(Stored dataset items)
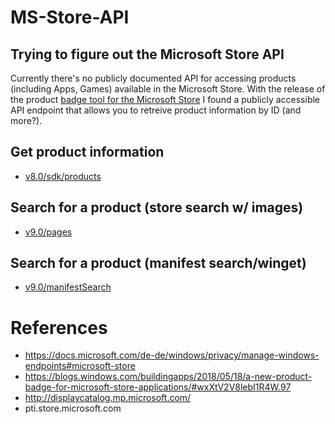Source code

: # MS-Store-API
## Trying to figure out the Microsoft Store API

Currently there's no publicly documented API for accessing products (including Apps, Games) available in the Microsoft Store.
With the release of the product [badge tool for the Microsoft Store](https://blogs.windows.com/buildingapps/2018/05/18/a-new-product-badge-for-microsoft-store-applications/) I found a publicly accessible API endpoint that allows you to retreive product information by ID (and more?).

## Get product information

* [v8.0/sdk/products](endpoints/v8.0/products.md)

## Search for a product (store search w/ images)

* [v9.0/pages](endpoints/v9.0/pages.md)

## Search for a product (manifest search/winget)

* [v9.0/manifestSearch](endpoints/v9.0/manifestSearch.md)

# References
- https://docs.microsoft.com/de-de/windows/privacy/manage-windows-endpoints#microsoft-store
- https://blogs.windows.com/buildingapps/2018/05/18/a-new-product-badge-for-microsoft-store-applications/#wxXtV2V8lebI1R4W.97
- http://displaycatalog.mp.microsoft.com/
- pti.store.microsoft.com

REQUIRED ACTION: Please transcribe, word for word, every line from the first line of the records above through the line containing "With the release", and leave out any pictures.

THE ANSWER:
Source code

: # MS-Store-API
## Trying to figure out the Microsoft Store API

Currently there's no publicly documented API for accessing products (including Apps, Games) available in the Microsoft Store.
With the release of the product [badge tool for the Microsoft Store](https://blogs.windows.com/buildingapps/2018/05/18/a-new-product-badge-for-microsoft-store-applications/) I found a publicly accessible API endpoint that allows you to retreive product information by ID (and more?).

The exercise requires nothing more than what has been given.